(CBS NEWS) -- Jury selection is set to begin today in the murder trial of the . The 29-year-old woman was last seen in a grocery store with her baby on Thanksgiving Day last year. Her body was never found. Berreth's fiancé, Patrick Frazee, is charged with her murder.
At the center of this trial is Krystal Lee, a nurse who was allegedly having an affair with Frazee.

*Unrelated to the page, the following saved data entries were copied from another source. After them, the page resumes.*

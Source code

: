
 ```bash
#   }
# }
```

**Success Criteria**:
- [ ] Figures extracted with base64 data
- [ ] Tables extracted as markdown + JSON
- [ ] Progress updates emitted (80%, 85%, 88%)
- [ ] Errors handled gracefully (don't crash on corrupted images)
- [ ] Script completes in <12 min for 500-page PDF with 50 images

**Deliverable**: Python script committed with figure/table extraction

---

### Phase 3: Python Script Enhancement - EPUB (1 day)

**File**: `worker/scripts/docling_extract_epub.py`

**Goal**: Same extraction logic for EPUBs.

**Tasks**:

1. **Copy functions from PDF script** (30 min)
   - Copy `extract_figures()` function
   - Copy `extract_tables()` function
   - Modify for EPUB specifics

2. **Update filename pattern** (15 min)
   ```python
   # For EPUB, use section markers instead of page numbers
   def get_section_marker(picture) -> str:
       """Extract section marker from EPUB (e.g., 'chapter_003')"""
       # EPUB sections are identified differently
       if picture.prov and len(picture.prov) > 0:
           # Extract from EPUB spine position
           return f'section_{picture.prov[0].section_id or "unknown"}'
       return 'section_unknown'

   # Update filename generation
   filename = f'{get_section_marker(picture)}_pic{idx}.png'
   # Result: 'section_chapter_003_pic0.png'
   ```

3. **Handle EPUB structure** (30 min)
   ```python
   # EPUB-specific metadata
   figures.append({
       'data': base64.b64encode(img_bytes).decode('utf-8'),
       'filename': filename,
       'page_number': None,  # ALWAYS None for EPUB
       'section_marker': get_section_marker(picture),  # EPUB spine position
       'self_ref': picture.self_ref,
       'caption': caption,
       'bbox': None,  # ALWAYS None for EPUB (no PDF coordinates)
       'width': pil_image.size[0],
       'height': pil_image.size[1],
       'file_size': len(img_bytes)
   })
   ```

She claims she cleaned up the murder crime scene because she wanted to please Frazee – and because she feared him.
As prosecutors prepare their star witness for the trial against Frazee, legal experts say it may not be a slam-dunk case.

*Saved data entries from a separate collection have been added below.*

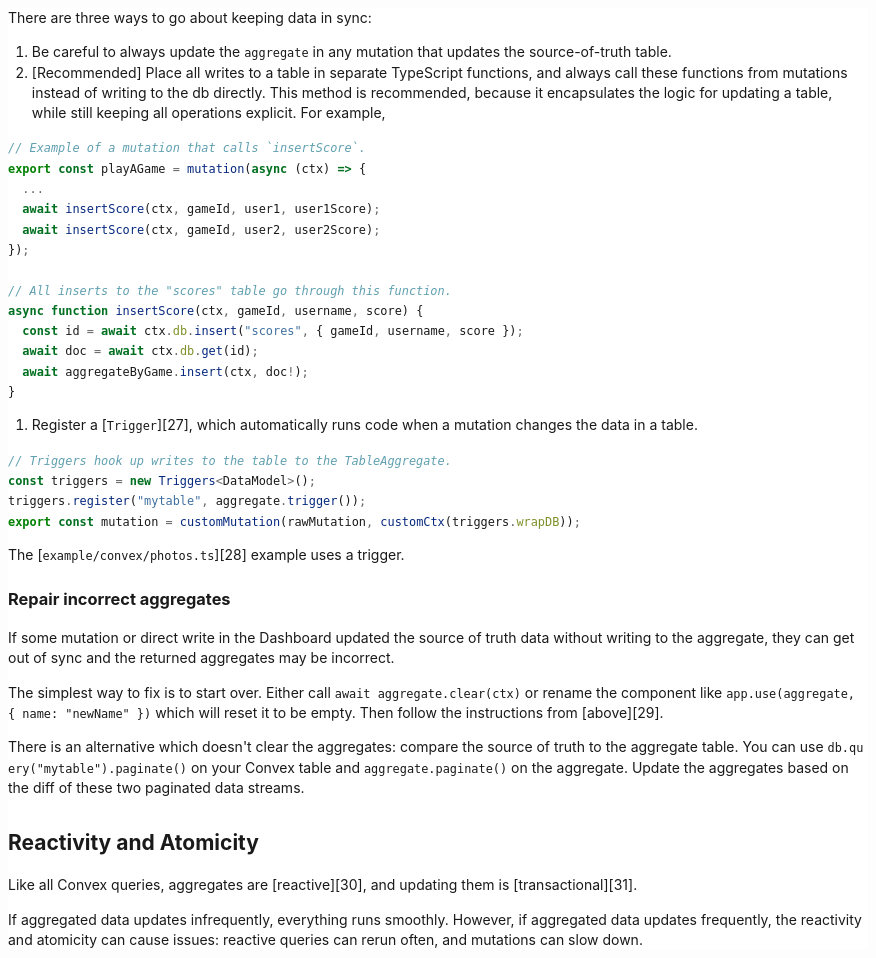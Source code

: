 There are three ways to go about keeping data in sync:

1.  Be careful to always update the `aggregate` in any mutation that updates the source-of-truth table.
2.  \[Recommended\] Place all writes to a table in separate TypeScript functions, and always call these functions from mutations instead of writing to the db directly. This method is recommended, because it encapsulates the logic for updating a table, while still keeping all operations explicit. For example,

```ts
// Example of a mutation that calls `insertScore`.
export const playAGame = mutation(async (ctx) => {
  ...
  await insertScore(ctx, gameId, user1, user1Score);
  await insertScore(ctx, gameId, user2, user2Score);
});

// All inserts to the "scores" table go through this function.
async function insertScore(ctx, gameId, username, score) {
  const id = await ctx.db.insert("scores", { gameId, username, score });
  await doc = await ctx.db.get(id);
  await aggregateByGame.insert(ctx, doc!);
}
```

1.  Register a [`Trigger`][27], which automatically runs code when a mutation changes the data in a table.

```ts
// Triggers hook up writes to the table to the TableAggregate.
const triggers = new Triggers<DataModel>();
triggers.register("mytable", aggregate.trigger());
export const mutation = customMutation(rawMutation, customCtx(triggers.wrapDB));
```

The [`example/convex/photos.ts`][28] example uses a trigger.

### Repair incorrect aggregates

If some mutation or direct write in the Dashboard updated the source of truth data without writing to the aggregate, they can get out of sync and the returned aggregates may be incorrect.

The simplest way to fix is to start over. Either call `await aggregate.clear(ctx)` or rename the component like `app.use(aggregate, { name: "newName" })` which will reset it to be empty. Then follow the instructions from [above][29].

There is an alternative which doesn't clear the aggregates: compare the source of truth to the aggregate table. You can use `db.query("mytable").paginate()` on your Convex table and `aggregate.paginate()` on the aggregate. Update the aggregates based on the diff of these two paginated data streams.

## Reactivity and Atomicity

Like all Convex queries, aggregates are [reactive][30], and updating them is [transactional][31].

If aggregated data updates infrequently, everything runs smoothly. However, if aggregated data updates frequently, the reactivity and atomicity can cause issues: reactive queries can rerun often, and mutations can slow down.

"This case really does live or die on Krystal Lee," University of Colorado law professor Aya Gruber told correspondent Nikki Battiste. "There's no body and there's no murder weapon."
Lee, an Idaho nurse, was allegedly Frazee's secret girlfriend. She told authorities Frazee tried to get her to kill Berreth three different times – once with a poisoned Starbucks drink.
Lee said, in the end, it was Frazee who murdered the mother of his child at Berreth's home on Thanksgiving Day by beating her with a baseball bat. But male DNA found at the crime scene does not match Frazee.
Battiste asked Gruber, "How would you describe the physical evidence in this case so far?"
"I would describe the physical evidence that I know of to be pretty weak," Gruber replied.
At trial, Frazee's defense may point the finger at Lee, suggesting she's fabricated parts of her story before. "They will absolutely paint Krystal Lee as a liar," Gruber said, "and in fact there is evidence that initially she did lie to investigators. She said that she had no idea who Patrick Frazee or Kelsey Berreth were."
After Berreth's disappearance, investigators say her cellphone pinged 800 miles from her home in Woodland Park, Colorado, near Gooding, Idaho. That's where investigators found Lee, who eventually admitted to destroying Berreth's phone, and also getting rid of Berreth's keys and a gun, all to help Frazee cover his tracks.
In an interview for "48 Hours," Laura Stutzman, who lives in Lee's Idaho community and has known her since she was a teenager, asked, "Why? Krystal had it all. She had it all. There's no sentence imposed by a judge that can actually be more harsh than what her community will put on Krystal."